Guarde o resultado. GEO sem medição vira opinião.
Passo 3 — Apareça nas fontes que a IA consulta
Aqui está o trabalho que mais move o ponteiro, e é o menos glamouroso: presença nas páginas que as engines leem quando alguém pergunta pelo seu segmento.
Pergunte ao ChatGPT o que ele recomenda no seu mercado e olhe as fontes citadas. O padrão se repete: listas de “melhores”, comparativos, diretórios do setor, matérias de imprensa especializada, páginas de associações. A pesquisa acadêmica confirma o padrão — o estudo que fundou o termo GEO (Princeton, 2024) e as análises da Ahrefs mostram que páginas de lista e comparação são o formato mais citado por LLMs em consultas comerciais.
O plano de ação é jornalismo básico de si mesmo:
- Liste as 10–15 fontes que apareceram nas suas medições.
- Para cada uma, descubra o caminho: algumas aceitam cadastro (diretórios), outras respondem a pauta (imprensa do setor), outras são rankings com critérios públicos.
- Priorize as que aparecem em mais de uma engine.
Passo 4 — Torne o seu site citável
O seu próprio site é uma das fontes possíveis — desde que dê à IA o que ela precisa para citar com confiança:
- Responda perguntas completas. Uma página que responde de fato “quanto custa X?” ou “como funciona Y?” é matéria-prima de citação. Dez páginas rasas de 300 palavras, não.
- Dados concretos batem adjetivos. “Atendemos 340 empresas desde 2019” é citável; “somos líderes de mercado” não é informação, é ruído.
- Deixe claro quem você é em todas as páginas: nome, segmento, cidade, desde quando. Entidades bem definidas são mais fáceis de recuperar e associar.
- FAQ com marcação de dados estruturados (schema FAQPage) nas páginas de serviço.
- Datas visíveis e conteúdo atualizado — engines com busca dão peso a recência.
E o básico que continua valendo: o SEO tradicional não morreu, mudou de papel.

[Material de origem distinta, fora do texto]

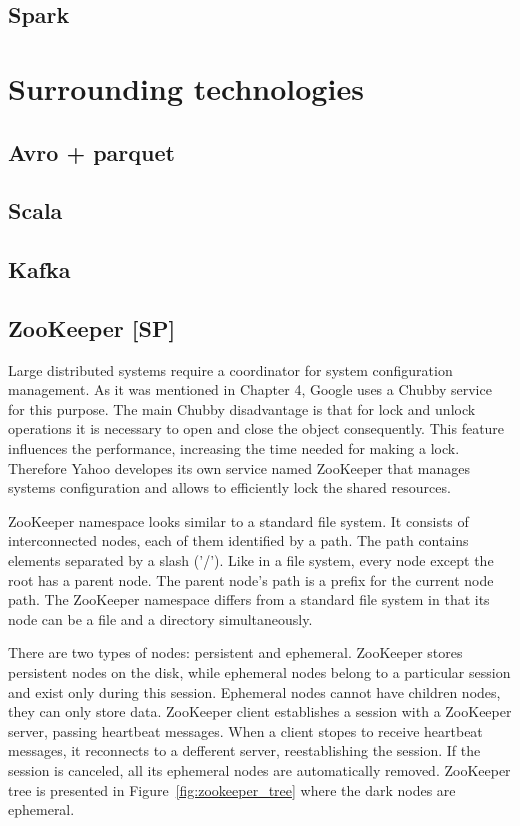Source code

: \subsection{Spark}


\section{Surrounding technologies}

\subsection{Avro + parquet}

\subsection{Scala}

\subsection{Kafka}

\subsection{ZooKeeper [SP]}
Large distributed systems require a coordinator for system configuration management.
As it was mentioned in Chapter 4, Google uses a Chubby service for this purpose.
The main Chubby disadvantage is that for lock and unlock operations it is necessary to open and close the object consequently.
This feature influences the performance, increasing the time needed for making a lock.
Therefore Yahoo developes its own service named ZooKeeper that manages systems configuration and allows to efficiently lock the shared resources.

ZooKeeper namespace looks similar to a standard file system.
It consists of interconnected nodes, each of them identified by a path.
The path contains elements separated by a slash ('/').
Like in a file system, every node except the root has a parent node.
The parent node's path is a prefix for the current node path.
The ZooKeeper namespace differs from a standard file system in that its node can be a file and a directory simultaneously.

There are two types of nodes: persistent and ephemeral.
ZooKeeper stores persistent nodes on the disk, while ephemeral nodes belong to a particular session and exist only during this session.
Ephemeral nodes cannot have children nodes, they can only store data.
ZooKeeper client establishes a session with a ZooKeeper server, passing heartbeat messages.
When a client stopes to receive heartbeat messages, it reconnects to a defferent server, reestablishing the session.
If the session is canceled, all its ephemeral nodes are automatically removed.
ZooKeeper tree is presented in Figure~\ref{fig:zookeeper_tree} where the dark nodes are ephemeral.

Estar bem posicionado no Google segue importando, porque é de lá que as engines partem (entenda a relação entre GEO e SEO).
Passo 5 — Os arquivos de IA (a parte menos importante, dita honestamente)
O llms.txt — o índice do seu site para modelos de IA — custa dez minutos com o gerador e não faz mal nenhum. Mas nenhum grande provedor confirmou que o lê, então trate como acabamento, não como fundação. Se o seu tempo é curto, os passos 1 a 4 vêm antes.
O que ignorar
- “Fórmula para ranquear no ChatGPT em 30 dias” — não existe ranking a manipular; existe presença em fontes, que leva tempo.
- Encher o site de texto gerado por IA sobre o seu segmento — as engines leem as mesmas fontes que você copiou; conteúdo derivado não vira citação.
- Keyword stuffing conversacional — o estudo de Princeton mediu: efeito nulo a negativo.
A ordem certa, resumida
- Desbloqueie os robôs (minutos)
- Meça sua presença atual (minutos)
- Apareça nas fontes que as engines consultam (semanas a meses — é aqui que o jogo acontece)
- Torne seu site citável: respostas completas, dados, entidades claras (contínuo)
- Acabamento: llms.txt e afins (dez minutos, sem expectativa)
E remeça de tempos em tempos. Este site pratica o que prega: os resultados das nossas próprias medições saem nos experimentos, com números — inclusive quando dão em nada.